Juno Mission

8th July 2016

“Juno sang and it was a song of perfection”. These are the words of Rick Nybakken on 5th July as the Juno spacecraft completed it’s five year long and 1.8 billion mile journey and was able to successfully enter orbit around Jupiter. As it approached Jupiter it was travelling at an incredible 266,000 km per hour! Each orbit of the planet will take the probe 14 days and it is expected to last for 37 orbits when it is planned for it to deorbit and crash into Jupiter.

Due to the incredibly harsh conditions of Jupiter the probe isn’t actually expected to survive entirely intact for the whole mission. For example, the JunoCam is expected to last approximately 8 orbits of the planet. To protect the electronics for this long the probe has been shielded with 1cm thick titanium walls!

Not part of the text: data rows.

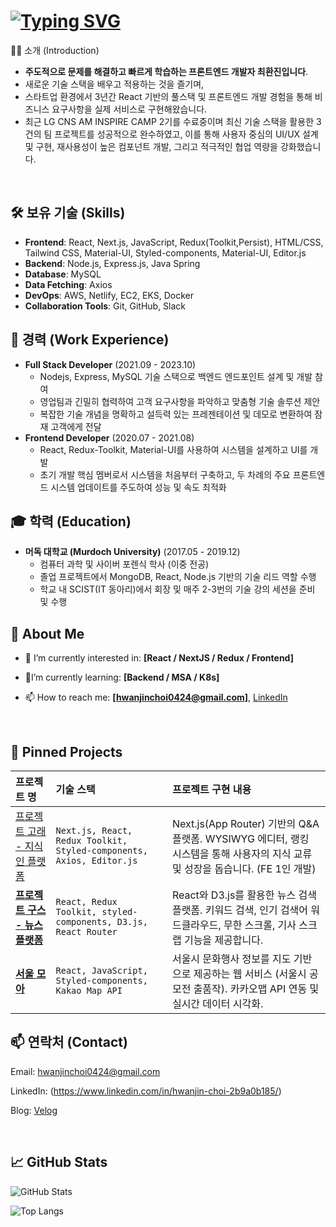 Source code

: # [![Typing SVG](https://readme-typing-svg.demolab.com?font=Fira+Code&duration=6000&pause=1000&color=18F789&width=600&lines=Hello+World!+%ED%94%84%EB%A1%A0%ED%8A%B8%EC%97%94%EB%93%9C+%EA%B0%9C%EB%B0%9C%EC%9E%90+%EC%B5%9C%ED%99%98%EC%A7%84+%EC%9E%85%EB%8B%88%EB%8B%A4!+;Hello+World!+This+is+Frontend+Developer+Jin)](https://git.io/typing-svg)
👨‍💻 소개 (Introduction)
- **주도적으로 문제를 해결하고 빠르게 학습하는 프론트엔드 개발자 최환진입니다**.
- 새로운 기술 스택을 배우고 적용하는 것을 즐기며,
- 스타트업 환경에서 3년간 React 기반의 풀스택 및 프론트엔드 개발 경험을 통해 비즈니스 요구사항을 실제 서비스로 구현해왔습니다.
- 최근 LG CNS AM INSPIRE CAMP 2기를 수료중이며 최신 기술 스택을 활용한 3건의 팀 프로젝트를 성공적으로 완수하였고, 이를 통해 사용자 중심의 UI/UX 설계 및 구현, 재사용성이 높은 컴포넌트 개발, 그리고 적극적인 협업 역량을 강화했습니다.



<br>

## **🛠️ 보유 기술 (Skills)**

- **Frontend**: React, Next.js, JavaScript, Redux(Toolkit,Persist), HTML/CSS, Tailwind CSS, Material-UI, Styled-components, Material-UI, Editor.js
- **Backend**: Node.js, Express.js, Java Spring
- **Database**: MySQL
- **Data Fetching**: Axios
- **DevOps**: AWS, Netlify, EC2, EKS, Docker
- **Collaboration Tools**: Git, GitHub, Slack

## **🏢 경력 (Work Experience)**
- **Full Stack Developer** (2021.09 - 2023.10)
    - Nodejs, Express, MySQL 기술 스택으로 백엔드 엔드포인트 설계 및 개발 참여
    - 영업팀과 긴밀히 협력하여 고객 요구사항을 파악하고 맞춤형 기술 솔루션 제안
    - 복잡한 기술 개념을 명확하고 설득력 있는 프레젠테이션 및 데모로 변환하여 잠재 고객에게 전달
- **Frontend Developer** (2020.07 - 2021.08)
    - React, Redux-Toolkit, Material-UI를 사용하여 시스템을 설계하고 UI를 개발
    - 초기 개발 핵심 멤버로서 시스템을 처음부터 구축하고, 두 차례의 주요 프론트엔드 시스템 업데이트를 주도하여 성능 및 속도 최적화

## **🎓 학력 (Education)**
- **머독 대학교 (Murdoch University)** (2017.05 - 2019.12)
    - 컴퓨터 과학 및 사이버 포렌식 학사 (이중 전공)
    - 졸업 프로젝트에서 MongoDB, React, Node.js 기반의 기술 리드 역할 수행
    - 학교 내 SCIST(IT 동아리)에서 회장 및 매주 2-3번의 기술 강의 세션을 준비 및 수행

## 🚀 About Me

- 🔭 I’m currently interested in: **[React / NextJS / Redux / Frontend]**
  
- 🌱I’m currently learning: **[Backend / MSA / K8s]**

- 📫 How to reach me: **[hwanjinchoi0424@gmail.com]**, [LinkedIn](https://www.linkedin.com/in/hwanjin-choi-2b9a0b185/)

<br>

## 📌 Pinned Projects



| 프로젝트 명               | 기술 스택                        |  프로젝트 구현 내용                |
| :--------------------- | :-------------------------------- | :-------------------------- |
| [프로젝트 고래 - 지식인 플랫폼](https://github.com/Hwanjin-Choi/project-frontend-gorae)               | `Next.js, React, Redux Toolkit, Styled-components, Axios, Editor.js`                           | Next.js(App Router) 기반의 Q&A 플랫폼. WYSIWYG 에디터, 랭킹 시스템을 통해 사용자의 지식 교류 및 성장을 돕습니다. (FE 1인 개발) |
| **[프로젝트 구스 - 뉴스 플랫폼](https://github.com/Hwanjin-Choi/project-goose-frontend)**   | `React, Redux Toolkit, styled-components, D3.js, React Router`          | React와 D3.js를 활용한 뉴스 검색 플랫폼. 키워드 검색, 인기 검색어 워드클라우드, 무한 스크롤, 기사 스크랩 기능을 제공합니다.            |
| **[서울 모아](https://github.com/Hwanjin-Choi/project-seoul-moa-frontend)**            | `React, JavaScript, Styled-components, Kakao Map API`               | 서울시 문화행사 정보를 지도 기반으로 제공하는 웹 서비스 (서울시 공모전 출품작). 카카오맵 API 연동 및 실시간 데이터 시각화.         |



## 📫 연락처 (Contact)
Email: hwanjinchoi0424@gmail.com

LinkedIn: (https://www.linkedin.com/in/hwanjin-choi-2b9a0b185/)

Blog: [Velog](https://velog.io/@ajtwoddl0424/posts)

<br>

## 📈 GitHub Stats

![GitHub Stats](https://github-readme-stats.vercel.app/api?username=Hwanjin-Choi&show_icons=true&theme=tokyonight)


![Top Langs](https://github-readme-stats.vercel.app/api/top-langs/?username=Hwanjin-Choi&layout=compact&theme=tokyonight)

The Juno probe is expected to help us to answer some fundamental questions about Jupiter, its composition and its formation. NASA says that “Juno’s principal goal is to understand the origin and evolution of Jupiter. Underneath its dense cloud cover, Jupiter safeguards secrets to the fundamental processes and conditions that governed our solar system during its formation. As our primary example of a giant planet, Jupiter can also provide critical knowledge for understanding the planetary systems being discovered around other stars”.

Aims of the mission include, among others, discovering:

  • The origin and structure of Jupiter’s magnetic field
  • The structure of Jupiter’s core. Is it solid?
  • The quantity of water in Jupiter’s atmosphere
  • The nature of the planet’s weather systems

It’s an incredible achievement and we look forward to everything it will discover over the coming months!

Fun Fact: Did you know that alongside all of it’s scientific equipment, the Juno Spacecraft also carries three LEGO mini-figures which represent Galileo and the Roman gods Juno and Jupiter?